On Friday, Iowa’s Medical Cannabidiol Board voted to add chronic pain to the list of qualifying conditions for medical marijuana, substituting it for the previously approved condition of “untreatable pain.” The edit is expected to expand access to the program, but many who are involved with the cannabis industry and its patients in the state are getting frustrated with Iowa’s slow evolution of marijuana policy.
The substitution of chronic pain for untreatable pain was the result of a campaign to add to the list of qualifying conditions in the state, led by dispensaries and patient advocates. They also wanted to include post- traumatic stress disorder, obsessive-compulsive disorder, schizophrenia, and opioid abuse disorder. Though the board did not give an instant go-ahead to any of the other proposed conditions, it did decide to delay the decision on PTSD until it meets in November.
During a public comment session on Friday, various industry advocates expressed their concern about the lack of further approvals. Many targeted Iowa’s relatively slow pace in cannabis regulation as compared with neighbors like Illinois, whose Governor signed a bill to legalize recreational marijuana last month.
“There’s been a failure to recognize that people are suffering,” said MedPharm dispensary manager Lucas Nelson. “Traditional medicine has left them behind, and they’re going to do whatever it takes to get relief.”
“Today we are at a critical point in our program,” he said. “There is no longer time to proceed slowly.”
Iowa policy makers have echoed his concerns. “It’s time to face facts,” said state senator Joe Bolkcom, who did not mince words when it came to his thoughts on the current state of Iowan medical marijuana access. “You’ve created the worst program in the country. In Iowa, the medicine is too expensive and not potent enough to help most people. Patients want choice and want the choice of medical cannabis.”
The state’s medical marijuana guidelines stipulate that patients are to have access only to CBD oil products that contain no more than 3% THC. The substance can be consumed in capsules, tinctures, topicals, and vape pens.

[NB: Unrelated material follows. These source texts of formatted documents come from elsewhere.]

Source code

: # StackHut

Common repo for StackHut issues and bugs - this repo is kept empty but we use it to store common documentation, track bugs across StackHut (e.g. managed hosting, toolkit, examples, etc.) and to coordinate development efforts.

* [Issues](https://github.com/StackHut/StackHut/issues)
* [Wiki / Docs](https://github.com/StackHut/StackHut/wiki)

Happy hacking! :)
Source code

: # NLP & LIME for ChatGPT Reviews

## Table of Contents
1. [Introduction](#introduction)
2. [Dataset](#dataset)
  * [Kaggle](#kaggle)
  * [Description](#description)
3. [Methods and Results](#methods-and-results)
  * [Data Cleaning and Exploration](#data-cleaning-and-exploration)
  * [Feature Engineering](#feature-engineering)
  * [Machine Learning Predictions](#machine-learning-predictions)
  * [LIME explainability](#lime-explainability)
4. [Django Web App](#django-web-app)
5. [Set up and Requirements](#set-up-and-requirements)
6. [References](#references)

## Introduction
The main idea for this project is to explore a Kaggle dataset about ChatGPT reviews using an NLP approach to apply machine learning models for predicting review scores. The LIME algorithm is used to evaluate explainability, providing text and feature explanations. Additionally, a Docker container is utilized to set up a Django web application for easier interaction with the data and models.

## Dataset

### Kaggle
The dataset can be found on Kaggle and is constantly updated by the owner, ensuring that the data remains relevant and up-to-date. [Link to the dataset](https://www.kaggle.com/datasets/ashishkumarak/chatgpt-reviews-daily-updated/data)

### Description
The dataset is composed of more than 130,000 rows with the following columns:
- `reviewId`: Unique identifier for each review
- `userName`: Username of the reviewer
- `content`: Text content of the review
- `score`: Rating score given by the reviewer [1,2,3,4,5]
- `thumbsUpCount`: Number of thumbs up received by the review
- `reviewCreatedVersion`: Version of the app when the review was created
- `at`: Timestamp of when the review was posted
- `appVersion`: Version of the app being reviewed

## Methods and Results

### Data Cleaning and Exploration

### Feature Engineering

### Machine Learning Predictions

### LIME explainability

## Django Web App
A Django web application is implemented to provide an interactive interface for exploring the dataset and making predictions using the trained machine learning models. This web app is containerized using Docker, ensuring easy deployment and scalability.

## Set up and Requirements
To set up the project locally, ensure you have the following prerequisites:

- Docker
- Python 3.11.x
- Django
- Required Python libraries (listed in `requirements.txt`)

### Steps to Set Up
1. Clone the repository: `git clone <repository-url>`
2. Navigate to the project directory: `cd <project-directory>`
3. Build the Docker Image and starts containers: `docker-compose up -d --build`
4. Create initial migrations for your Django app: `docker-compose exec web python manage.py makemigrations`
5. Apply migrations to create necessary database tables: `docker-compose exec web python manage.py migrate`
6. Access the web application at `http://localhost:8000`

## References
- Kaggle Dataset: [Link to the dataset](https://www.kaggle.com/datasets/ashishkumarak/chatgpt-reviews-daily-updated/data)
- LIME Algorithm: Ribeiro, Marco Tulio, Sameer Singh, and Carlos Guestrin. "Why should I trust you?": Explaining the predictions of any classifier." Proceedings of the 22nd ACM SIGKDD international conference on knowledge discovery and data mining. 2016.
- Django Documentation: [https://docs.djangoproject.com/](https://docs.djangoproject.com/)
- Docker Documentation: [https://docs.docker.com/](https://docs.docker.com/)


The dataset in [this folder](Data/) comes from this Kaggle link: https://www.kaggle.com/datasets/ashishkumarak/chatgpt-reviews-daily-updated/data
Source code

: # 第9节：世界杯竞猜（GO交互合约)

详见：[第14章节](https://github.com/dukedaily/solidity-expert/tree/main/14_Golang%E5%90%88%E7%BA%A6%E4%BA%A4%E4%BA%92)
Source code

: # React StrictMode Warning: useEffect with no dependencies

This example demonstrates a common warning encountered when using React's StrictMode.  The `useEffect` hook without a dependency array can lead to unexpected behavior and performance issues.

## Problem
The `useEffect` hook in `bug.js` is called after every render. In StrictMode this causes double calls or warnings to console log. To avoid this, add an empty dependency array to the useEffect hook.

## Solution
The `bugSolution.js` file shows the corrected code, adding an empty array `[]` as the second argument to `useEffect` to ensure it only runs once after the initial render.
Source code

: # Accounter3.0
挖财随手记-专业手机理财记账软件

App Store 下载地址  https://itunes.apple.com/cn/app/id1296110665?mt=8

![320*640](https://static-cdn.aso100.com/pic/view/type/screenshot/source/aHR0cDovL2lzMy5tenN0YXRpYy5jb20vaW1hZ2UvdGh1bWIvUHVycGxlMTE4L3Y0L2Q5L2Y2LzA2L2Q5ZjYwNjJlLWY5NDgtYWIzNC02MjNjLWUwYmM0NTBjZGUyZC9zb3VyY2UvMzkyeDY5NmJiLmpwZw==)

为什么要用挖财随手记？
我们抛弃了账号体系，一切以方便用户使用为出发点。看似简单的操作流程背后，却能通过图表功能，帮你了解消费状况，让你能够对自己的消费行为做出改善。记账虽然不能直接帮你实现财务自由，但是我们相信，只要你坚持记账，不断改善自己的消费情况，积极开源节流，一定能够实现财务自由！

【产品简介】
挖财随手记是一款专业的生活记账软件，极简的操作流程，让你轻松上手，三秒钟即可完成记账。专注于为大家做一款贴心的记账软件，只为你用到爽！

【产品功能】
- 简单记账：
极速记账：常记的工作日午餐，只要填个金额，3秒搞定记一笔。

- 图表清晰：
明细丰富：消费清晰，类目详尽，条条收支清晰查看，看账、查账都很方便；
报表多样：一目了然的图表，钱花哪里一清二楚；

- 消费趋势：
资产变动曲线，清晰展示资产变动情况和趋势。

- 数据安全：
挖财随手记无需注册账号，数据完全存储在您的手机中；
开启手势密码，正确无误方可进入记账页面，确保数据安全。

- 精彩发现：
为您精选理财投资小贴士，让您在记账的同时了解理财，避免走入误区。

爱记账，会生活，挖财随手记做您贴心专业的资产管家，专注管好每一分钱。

A bipartisan group of policy makers was able to pass an expansion package this year, but it was vetoed by Governor Kim Reynolds, who took exception to its THC percentage increase.
Reynolds said her decision was based on the recommendation of a state medical marijuana board. “Ultimately, I believe Iowa must proceed cautiously to ensure that any expansion of our medical [cannabidiol] program is thoughtful and deliberate,” the governor commented at the time.
But Iowa has been actively evolving its list of qualifying conditions for its medical marijuana program. In December, the Iowa Board of Medicine voted to add severe autism and ulcerative colitis. Severe autism has also been added as a qualifying condition for a cannabis recommendation in states like Michigan, Minnesota, and Florida.
Other conditions that have been approved in the state include certain types of cancer, seizures, Crohn’s disease, severe multiple sclerosis, HIV/AIDS, amyotrophic lateral sclerosis, Parkinson’s disease, and any terminal illness that has left the patient with a life expectancy of less than a year.